Problem to work on = Exactness is required. Restate every entry as written.

Supplied data =

= = = = =

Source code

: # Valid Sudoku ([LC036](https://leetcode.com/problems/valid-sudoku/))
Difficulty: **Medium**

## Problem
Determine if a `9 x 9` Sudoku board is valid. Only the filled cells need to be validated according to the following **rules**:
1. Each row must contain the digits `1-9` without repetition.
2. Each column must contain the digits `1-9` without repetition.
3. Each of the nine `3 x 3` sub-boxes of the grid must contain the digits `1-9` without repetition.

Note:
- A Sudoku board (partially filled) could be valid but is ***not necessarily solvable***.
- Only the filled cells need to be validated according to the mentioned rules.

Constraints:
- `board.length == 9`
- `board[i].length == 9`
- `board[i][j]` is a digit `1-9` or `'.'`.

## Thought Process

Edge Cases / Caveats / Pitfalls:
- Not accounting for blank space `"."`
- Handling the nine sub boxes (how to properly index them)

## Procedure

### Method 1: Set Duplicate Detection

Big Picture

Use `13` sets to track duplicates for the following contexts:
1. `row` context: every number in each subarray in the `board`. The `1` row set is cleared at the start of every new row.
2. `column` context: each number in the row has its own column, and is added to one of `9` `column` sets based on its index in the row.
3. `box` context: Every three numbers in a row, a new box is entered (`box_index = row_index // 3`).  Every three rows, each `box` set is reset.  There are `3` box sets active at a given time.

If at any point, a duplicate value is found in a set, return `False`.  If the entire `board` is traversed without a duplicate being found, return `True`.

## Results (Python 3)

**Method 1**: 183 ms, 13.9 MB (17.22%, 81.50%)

= = = = =

Task solution =
Source code

: # Valid Sudoku ([LC036](https://leetcode.com/problems/valid-sudoku/))
Difficulty: **Medium**

## Problem
Determine if a `9 x 9` Sudoku board is valid. Only the filled cells need to be validated according to the following **rules**:
1. Each row must contain the digits `1-9` without repetition.
2. Each column must contain the digits `1-9` without repetition.
3. Each of the nine `3 x 3` sub-boxes of the grid must contain the digits `1-9` without repetition.

Note:
- A Sudoku board (partially filled) could be valid but is ***not necessarily solvable***.
- Only the filled cells need to be validated according to the mentioned rules.

Constraints:
- `board.length == 9`
- `board[i].length == 9`
- `board[i][j]` is a digit `1-9` or `'.'`.

## Thought Process

Edge Cases / Caveats / Pitfalls:
- Not accounting for blank space `"."`
- Handling the nine sub boxes (how to properly index them)

## Procedure

### Method 1: Set Duplicate Detection

Big Picture

Use `13` sets to track duplicates for the following contexts:
1. `row` context: every number in each subarray in the `board`. The `1` row set is cleared at the start of every new row.
2. `column` context: each number in the row has its own column, and is added to one of `9` `column` sets based on its index in the row.
3. `box` context: Every three numbers in a row, a new box is entered (`box_index = row_index // 3`).  Every three rows, each `box` set is reset.  There are `3` box sets active at a given time.

If at any point, a duplicate value is found in a set, return `False`.  If the entire `board` is traversed without a duplicate being found, return `True`.

## Results (Python 3)

**Method 1**: 183 ms, 13.9 MB (17.22%, 81.50%)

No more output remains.